Key Words: Atomicity, transactions, transactional memory, cache
coherence
Category: C.0 COMPUTER SYSTEMS ORGANIZATION-General-hardware/software
interfaces
1 Motivation: Why Provide Atomicity as a First Class Systems Facility?
The Dagstuhl Seminar 04181 [D04] included two discussions
concerning offering transactions as a fundamental facility of computer
systems. The first discussion focused on hardware, namely the ability to
perform a set of operations to arbitrary memory addresses atomically in
hardware, while the second discussion focused on software and the advantages
of atomicity as a tool for reasoning and development of reliable and robust
multithreaded programs.
The motivating developments for both communities emerged from the growing
prevalence of highly-threaded software systems and the intractability of
their construction and maintenance.
Explicit hardware support for multithreaded software, either in the
form of shared-memory chip multiprocessors or hardware multithreaded architectures,
is becoming increasingly common. As such support becomes available, application
developers are expected to exploit these developments by employing multithreaded
programming. Although threads may simplify a program's conceptual design,
they substantially increase programming complexity. In writing shared memory
multithreaded applications, programmers must ensure that threads interact
correctly, and this requires care and expertise. Errors in accessing shared-data
objects can cause incorrect program execution and can be extremely subtle.
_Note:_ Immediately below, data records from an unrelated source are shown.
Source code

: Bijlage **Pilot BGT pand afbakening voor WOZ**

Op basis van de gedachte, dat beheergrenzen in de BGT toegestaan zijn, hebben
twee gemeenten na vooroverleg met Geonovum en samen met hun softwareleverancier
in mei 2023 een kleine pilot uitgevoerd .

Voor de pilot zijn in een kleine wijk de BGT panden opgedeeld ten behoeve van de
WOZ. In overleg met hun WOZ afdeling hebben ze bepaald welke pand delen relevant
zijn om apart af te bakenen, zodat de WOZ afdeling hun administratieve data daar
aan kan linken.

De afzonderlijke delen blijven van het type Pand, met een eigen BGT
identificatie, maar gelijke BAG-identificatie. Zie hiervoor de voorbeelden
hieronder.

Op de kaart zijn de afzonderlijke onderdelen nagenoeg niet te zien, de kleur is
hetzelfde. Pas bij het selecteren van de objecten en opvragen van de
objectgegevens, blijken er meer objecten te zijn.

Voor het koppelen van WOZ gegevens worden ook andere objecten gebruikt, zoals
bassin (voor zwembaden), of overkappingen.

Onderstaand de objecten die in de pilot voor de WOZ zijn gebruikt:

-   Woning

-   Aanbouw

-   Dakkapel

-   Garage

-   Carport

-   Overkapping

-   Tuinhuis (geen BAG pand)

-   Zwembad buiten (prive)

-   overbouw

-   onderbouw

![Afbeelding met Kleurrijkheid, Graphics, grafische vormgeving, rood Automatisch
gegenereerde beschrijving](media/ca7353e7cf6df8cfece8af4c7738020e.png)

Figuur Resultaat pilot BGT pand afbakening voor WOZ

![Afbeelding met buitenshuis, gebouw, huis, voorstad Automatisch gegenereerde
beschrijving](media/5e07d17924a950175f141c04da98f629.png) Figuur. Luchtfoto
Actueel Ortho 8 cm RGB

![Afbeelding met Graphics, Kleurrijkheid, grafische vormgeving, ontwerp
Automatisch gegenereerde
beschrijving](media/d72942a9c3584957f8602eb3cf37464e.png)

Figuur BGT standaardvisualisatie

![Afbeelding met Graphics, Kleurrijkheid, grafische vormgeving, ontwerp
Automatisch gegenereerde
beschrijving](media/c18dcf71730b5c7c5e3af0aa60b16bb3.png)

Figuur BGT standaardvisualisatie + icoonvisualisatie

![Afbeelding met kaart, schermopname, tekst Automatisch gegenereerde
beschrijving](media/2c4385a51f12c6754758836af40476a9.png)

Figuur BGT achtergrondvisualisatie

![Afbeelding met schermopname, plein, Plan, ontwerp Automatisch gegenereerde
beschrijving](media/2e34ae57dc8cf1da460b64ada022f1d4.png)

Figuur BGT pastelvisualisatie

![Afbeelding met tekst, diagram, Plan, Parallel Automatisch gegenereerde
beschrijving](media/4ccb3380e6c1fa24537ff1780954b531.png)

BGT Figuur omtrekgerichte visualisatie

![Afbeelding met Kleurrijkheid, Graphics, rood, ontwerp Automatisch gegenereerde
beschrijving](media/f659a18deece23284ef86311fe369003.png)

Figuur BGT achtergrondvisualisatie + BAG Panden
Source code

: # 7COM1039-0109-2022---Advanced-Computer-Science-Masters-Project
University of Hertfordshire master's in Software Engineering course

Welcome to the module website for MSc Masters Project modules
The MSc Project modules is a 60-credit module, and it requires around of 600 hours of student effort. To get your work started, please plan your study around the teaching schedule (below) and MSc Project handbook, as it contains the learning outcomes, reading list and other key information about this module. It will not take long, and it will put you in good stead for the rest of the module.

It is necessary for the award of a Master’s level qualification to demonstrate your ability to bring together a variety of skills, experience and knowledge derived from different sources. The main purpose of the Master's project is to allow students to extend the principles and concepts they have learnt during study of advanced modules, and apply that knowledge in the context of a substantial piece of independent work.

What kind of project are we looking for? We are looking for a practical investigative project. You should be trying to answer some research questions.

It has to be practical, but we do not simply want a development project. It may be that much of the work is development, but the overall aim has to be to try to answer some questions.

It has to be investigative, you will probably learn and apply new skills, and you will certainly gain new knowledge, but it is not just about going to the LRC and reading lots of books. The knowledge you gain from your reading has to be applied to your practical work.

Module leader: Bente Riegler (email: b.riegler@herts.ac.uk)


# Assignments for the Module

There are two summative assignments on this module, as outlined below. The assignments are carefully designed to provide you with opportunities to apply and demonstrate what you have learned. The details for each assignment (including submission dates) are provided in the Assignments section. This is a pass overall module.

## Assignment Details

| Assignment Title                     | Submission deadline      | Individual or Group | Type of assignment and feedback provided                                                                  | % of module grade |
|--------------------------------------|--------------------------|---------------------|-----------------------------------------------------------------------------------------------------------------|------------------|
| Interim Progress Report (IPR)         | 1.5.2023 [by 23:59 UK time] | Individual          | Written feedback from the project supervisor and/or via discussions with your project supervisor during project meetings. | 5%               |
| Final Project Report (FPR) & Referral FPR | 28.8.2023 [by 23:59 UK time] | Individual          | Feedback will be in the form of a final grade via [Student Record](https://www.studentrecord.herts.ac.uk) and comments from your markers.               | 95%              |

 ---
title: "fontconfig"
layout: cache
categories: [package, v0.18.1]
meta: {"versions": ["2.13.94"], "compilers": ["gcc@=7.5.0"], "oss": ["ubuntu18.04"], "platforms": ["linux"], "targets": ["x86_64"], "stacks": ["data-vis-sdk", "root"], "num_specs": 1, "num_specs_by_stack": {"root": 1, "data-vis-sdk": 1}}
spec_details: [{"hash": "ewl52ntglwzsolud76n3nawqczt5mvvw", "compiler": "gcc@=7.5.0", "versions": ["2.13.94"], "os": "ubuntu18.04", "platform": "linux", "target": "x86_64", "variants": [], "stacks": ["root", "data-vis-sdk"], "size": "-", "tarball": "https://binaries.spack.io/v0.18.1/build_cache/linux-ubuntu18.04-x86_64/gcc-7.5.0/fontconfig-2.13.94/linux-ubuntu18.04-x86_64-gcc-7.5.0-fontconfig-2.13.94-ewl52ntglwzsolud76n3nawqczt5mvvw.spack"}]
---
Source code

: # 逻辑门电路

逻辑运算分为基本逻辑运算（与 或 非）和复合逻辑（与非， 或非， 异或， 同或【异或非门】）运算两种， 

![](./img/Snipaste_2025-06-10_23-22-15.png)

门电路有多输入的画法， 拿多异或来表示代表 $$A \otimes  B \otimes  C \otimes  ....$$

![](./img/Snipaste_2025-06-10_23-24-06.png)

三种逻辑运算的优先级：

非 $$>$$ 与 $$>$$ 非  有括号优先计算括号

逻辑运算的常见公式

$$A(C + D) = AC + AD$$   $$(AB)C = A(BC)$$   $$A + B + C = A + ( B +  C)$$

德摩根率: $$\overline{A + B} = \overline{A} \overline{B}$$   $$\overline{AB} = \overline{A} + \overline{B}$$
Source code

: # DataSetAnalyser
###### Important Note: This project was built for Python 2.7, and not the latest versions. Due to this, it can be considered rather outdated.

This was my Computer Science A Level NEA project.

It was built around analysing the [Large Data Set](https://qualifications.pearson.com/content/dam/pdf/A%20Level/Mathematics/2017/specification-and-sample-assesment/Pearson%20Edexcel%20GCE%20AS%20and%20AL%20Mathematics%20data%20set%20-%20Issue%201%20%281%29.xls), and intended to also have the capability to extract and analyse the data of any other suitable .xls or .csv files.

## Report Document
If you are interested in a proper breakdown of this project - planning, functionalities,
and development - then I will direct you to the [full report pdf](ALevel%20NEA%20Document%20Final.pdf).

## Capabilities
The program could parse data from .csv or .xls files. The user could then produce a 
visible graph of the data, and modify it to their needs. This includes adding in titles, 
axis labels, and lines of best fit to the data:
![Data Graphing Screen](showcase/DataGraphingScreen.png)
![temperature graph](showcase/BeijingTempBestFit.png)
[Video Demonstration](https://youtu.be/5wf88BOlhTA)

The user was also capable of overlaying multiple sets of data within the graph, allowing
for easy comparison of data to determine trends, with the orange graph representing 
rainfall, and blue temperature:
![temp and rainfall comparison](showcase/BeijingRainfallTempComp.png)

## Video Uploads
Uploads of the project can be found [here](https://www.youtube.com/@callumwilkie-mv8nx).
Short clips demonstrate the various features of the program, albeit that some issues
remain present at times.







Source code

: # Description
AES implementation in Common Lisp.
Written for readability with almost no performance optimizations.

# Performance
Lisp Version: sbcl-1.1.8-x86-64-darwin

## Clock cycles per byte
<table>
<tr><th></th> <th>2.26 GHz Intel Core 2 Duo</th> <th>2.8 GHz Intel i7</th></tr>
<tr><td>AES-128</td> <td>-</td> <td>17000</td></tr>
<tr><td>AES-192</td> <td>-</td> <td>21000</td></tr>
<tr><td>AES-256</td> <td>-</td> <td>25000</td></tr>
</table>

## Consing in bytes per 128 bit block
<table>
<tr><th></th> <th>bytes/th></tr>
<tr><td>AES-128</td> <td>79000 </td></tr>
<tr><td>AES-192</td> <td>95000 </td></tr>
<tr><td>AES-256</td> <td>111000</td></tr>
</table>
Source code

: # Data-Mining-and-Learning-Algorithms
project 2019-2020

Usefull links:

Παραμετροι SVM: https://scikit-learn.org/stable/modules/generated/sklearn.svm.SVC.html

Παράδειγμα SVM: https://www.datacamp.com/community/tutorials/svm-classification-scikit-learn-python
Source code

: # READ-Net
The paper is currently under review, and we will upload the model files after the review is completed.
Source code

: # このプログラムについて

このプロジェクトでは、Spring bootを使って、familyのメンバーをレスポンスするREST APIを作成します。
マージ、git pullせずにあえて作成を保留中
This is expected to become an even greater problem as we go towards
heavily threaded systems where their programmability, debuggability, reliability,
and performance become major issues.
The emergence of Java [G+00] as an important programming
language is particularly relevant, because Java is the first widely used
language that includes standardized support for multithreading as part
of its ordinary platform.1 While Java's
level of abstraction of memory management is high, i.e., it provides type-safe
automatic reclamation of unreachable objects (namely "garbage collection"),
its support for multithreading and control of the interaction of threads
is based on conventional primitives, which operate at a rather low level
of abstraction. The Java memory model [LY99] was intended
to articulate Java's behavior in the face of concurrent execution on multiprocessors
with advanced memory coherence models (such as acquire-release synchronization
[G+90], etc.), but was found to be fatally flawed.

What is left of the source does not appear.